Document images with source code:
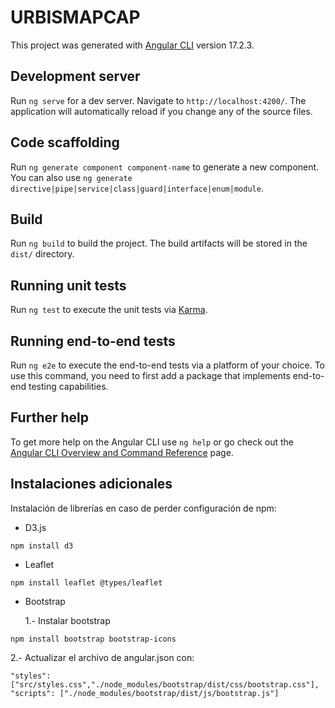 # URBISMAPCAP

This project was generated with [Angular CLI](https://github.com/angular/angular-cli) version 17.2.3.

## Development server

Run `ng serve` for a dev server. Navigate to `http://localhost:4200/`. The application will automatically reload if you change any of the source files.

## Code scaffolding

Run `ng generate component component-name` to generate a new component. You can also use `ng generate directive|pipe|service|class|guard|interface|enum|module`.

## Build

Run `ng build` to build the project. The build artifacts will be stored in the `dist/` directory.

## Running unit tests

Run `ng test` to execute the unit tests via [Karma](https://karma-runner.github.io).

## Running end-to-end tests

Run `ng e2e` to execute the end-to-end tests via a platform of your choice. To use this command, you need to first add a package that implements end-to-end testing capabilities.

## Further help

To get more help on the Angular CLI use `ng help` or go check out the [Angular CLI Overview and Command Reference](https://angular.io/cli) page.

## Instalaciones adicionales

Instalación de librerías en caso de perder configuración de npm:

- D3.js

`npm install d3`

- Leaflet

`npm install leaflet @types/leaflet`

- Bootstrap

  1.- Instalar bootstrap

`npm install bootstrap bootstrap-icons`

2.- Actualizar el archivo de angular.json con:

`"styles": ["src/styles.css","./node_modules/bootstrap/dist/css/bootstrap.css"],
"scripts": ["./node_modules/bootstrap/dist/js/bootstrap.js"]
`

▸ Activity: Across the data above, how many lines carry the word "angular"? Only the number is needed.

▸ Answer to this problem: 3